BEGIN Data for analysis

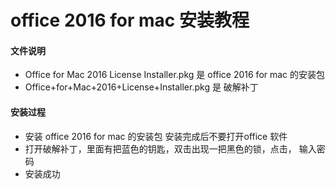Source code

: # office 2016 for mac 安装教程

#### 文件说明 
- Office for Mac 2016 License Installer.pkg 是 office 2016 for mac 的安装包
- Office+for+Mac+2016+License+Installer.pkg 是 破解补丁
#### 安装过程
- 安装 office 2016 for mac 的安装包 安装完成后不要打开office 软件
- 打开破解补丁，里面有把蓝色的钥匙，双击出现一把黑色的锁，点击， 输入密码 
- 安装成功
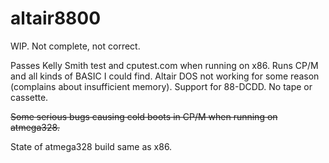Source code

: altair8800
==========

WIP. Not complete, not correct.

Passes Kelly Smith test and cputest.com when running on x86. Runs CP/M and all kinds of BASIC I could find. Altair DOS not working for some reason (complains about insufficient memory). Support for 88-DCDD. No tape or cassette.

~~Some serious bugs causing cold boots in CP/M when running on atmega328.~~

State of atmega328 build same as x86.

END Data for analysis

Exercise aim ▸
For the word "的安装包", say how many lines of the records above contain it. Reply with the number alone.

Exercise result ▸
2